Thursday, 16 April 2020

An exciting new polymetallic mineral deposit found in West Cornwall

Today would have seen the first of our summer Cornish Mining Sundowners at Falmouth's Chain Locker, which now lies deserted due to the Coronavirus lockdown.
I am sure that the conversation would have centred on the announcement by Canadian company Strongbow, the company behind the planned reopening of South Crofty tin mine, of another significant new discovery of high grade copper and tin at Strongbow’s United Downs exploration project. 
Strongbow completed the acquisition of the South Crofty mine plus additional mineral rights located in Cornwall in July 2016 and some of these mineral rights cover old mines that were historically worked for copper, tin, zinc, and tungsten. United Downs is located approximately five miles east of South Crofty and lies within the densely mined Gwennap district, which was the richest copper producing region in  the world in the 18th and early 19th centuries, and was referred to as “the richest square mile on earth” (MEI Blog 27 October 2018).
The Gwennap mining area today
Strongbow and local company Cornish Lithium have a mutually beneficial agreement to explore each other’s mineral rights. Cornish Lithium has the right to explore Strongbow’s mineral rights in Cornwall for lithium in brine occurrences while Strongbow retains the rights to any hard rock mineralisation.
In 2019 Cornish Lithium started to conduct diamond drill testing for lithium in brine at United Downs and the new discovery was made by Cornish Lithium who intersected semi-massive sulphide mineralisation between 90.6 and 105m depth, assaying 7.46% Cu, 1.19% Sn, and 0.15% Zn.
The mineralisation is of similar nature to that mined at Wheal Jane and Mount Wellington mines, located 1.5km to the east; and copper grades reflect recorded historical mine production from United Mines located approximately 200m to the south. All of the mineralisation exploited historically is related to either quartz veins or quartz-tourmaline veins hosted within “killas”, the local name for metasedimentary rocks that overlie granite intrusions.
The Wheal Jane mine was discovered and developed into a modern mine in the late 1960s, initially by Consolidated Goldfields, and thereafter by Rio Tinto Zinc.  Mining activities at Wheal Jane and Mount Wellington ceased in early 1991, due largely to the Tin Crisis of 1985, but processing of South Crofty ore continued until March 1998 when ongoing low tin prices forced its eventual closure.
As drilling proceeds we will no doubt learn of the extent of this deposit and whether it is large enough to have ore-body potential. Hopefully there will be more news at next month's 'virtual sundowner'.


  1. So nice to get some positive news,Barry. I am glad mining companies are joining together, share their knowledge, extract every element present and still keep their identity and ownership.
    The p\practices they would adopt, both for mining and recovery of minerals/metals would of great interest.

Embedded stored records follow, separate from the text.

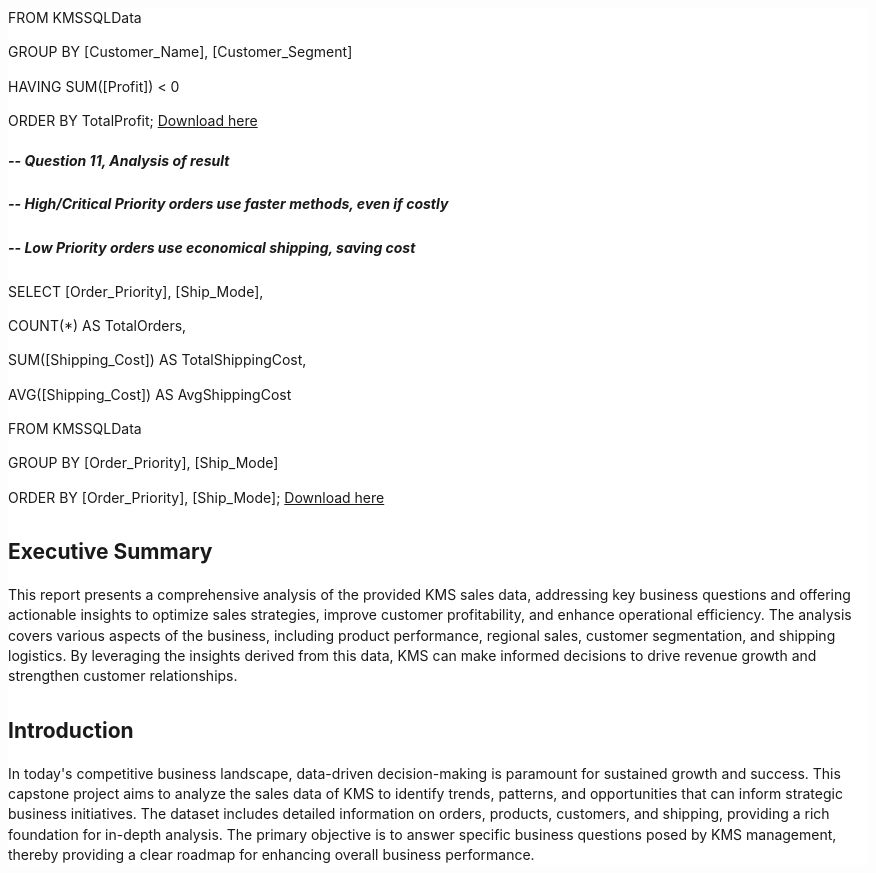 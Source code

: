 FROM
    KMSSQLData
    
GROUP BY
    [Customer_Name], [Customer_Segment]
    
HAVING SUM([Profit]) < 0

ORDER BY TotalProfit; [Download here](https://github.com/EMMA-max-bit/KULTRA-MEGA-STORE-KMS-/blob/main/ANSWER%20Q10.pdf)

##### -- Question 11, Analysis of result

##### -- High/Critical Priority orders use faster methods, even if costly
##### -- Low Priority orders use economical shipping, saving cost

SELECT
    [Order_Priority],
    [Ship_Mode],
    
COUNT(*) AS TotalOrders,

SUM([Shipping_Cost]) AS TotalShippingCost,

AVG([Shipping_Cost]) AS AvgShippingCost

FROM
    KMSSQLData
    
GROUP BY
    [Order_Priority], [Ship_Mode]
    
ORDER BY
    [Order_Priority], [Ship_Mode]; [Download here](https://github.com/EMMA-max-bit/KULTRA-MEGA-STORE-KMS-/blob/main/ANSWER%20TO%20Q11.gif)


## Executive Summary
This report presents a comprehensive analysis of the provided KMS sales data, addressing key business questions and offering actionable insights to optimize sales strategies, improve customer profitability, and enhance operational efficiency. The analysis covers various aspects of the business, including product performance, regional sales, customer segmentation, and shipping logistics. By leveraging the insights derived from this data, KMS can make informed decisions to drive revenue growth and strengthen customer relationships.

## Introduction
In today's competitive business landscape, data-driven decision-making is paramount for sustained growth and success. This capstone project aims to analyze the sales data of KMS to identify trends, patterns, and opportunities that can inform strategic business initiatives. The dataset includes detailed information on orders, products, customers, and shipping, providing a rich foundation for in-depth analysis. The primary objective is to answer specific business questions posed by KMS management, thereby providing a clear roadmap for enhancing overall business performance.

  2. I'm intrigued with this one, when plotted, the strike of this runs through United Downs industrial, just North of the two GEL boreholes and about 20m South of the most southerly point of the Wheal Maid decline. So GEL missed this by about 10m and Rio Tinto by 20m (30m) total, and the liberalisation width is as much as 16m - that's pretty unlucky by anyone's standards!

  3. The above comment(from unknown) is very interesting. Though I am not a Mining Engineer, I am keen to understand that comment--does it imply that selection of borehole sites was not proper andor/proper chemical analyses was not done on core samples to interpret data to get an indication.
    May ignore my comment if not put in proper mining terminology.

  4. No not at all, the assaying will be spot on. There just isn't the data at present to know what it is. Is it a lode or is it a very localised area of mineralisation.

  5. Thank you, Sir for giving the reply. Yes made it so clear to me on how to get proper resource and reserve estimates.
    I am sure such kind of exchanges of views not only help professionals and serve (as I feel) the purpose of Barry's efforts in running these Blogs with so much information.
    I hope many more take active interest and benefit others in the profession.

  6. From copious diary entries and notes I found the Wheal Jane geologists gave me lode material from the Whiteworks underground and I diluted it down with development waste to give a more realistic grade for test work. I basically had a standard lab WJ procedure, grind, sulphide float, gravity, regrind and tin flotation stage. The lode was 3.9%Sn, 2.2 % Cu and no Zn, diluted down to give the test work 1.5% Sn, 1% Cu. The cassiterite was coarse, the copper predominately chalcocite with minor chalcopyrite. Gravity wise the tin jumped out and the copper had an 88% flotation recovery to a 36% Cu concentrate and 350 ppm Ag. Comments on variations in head grades for the various samples pointed to erratic mineralization. I suspect if Strongbow have anything there, it’ll be a breeze!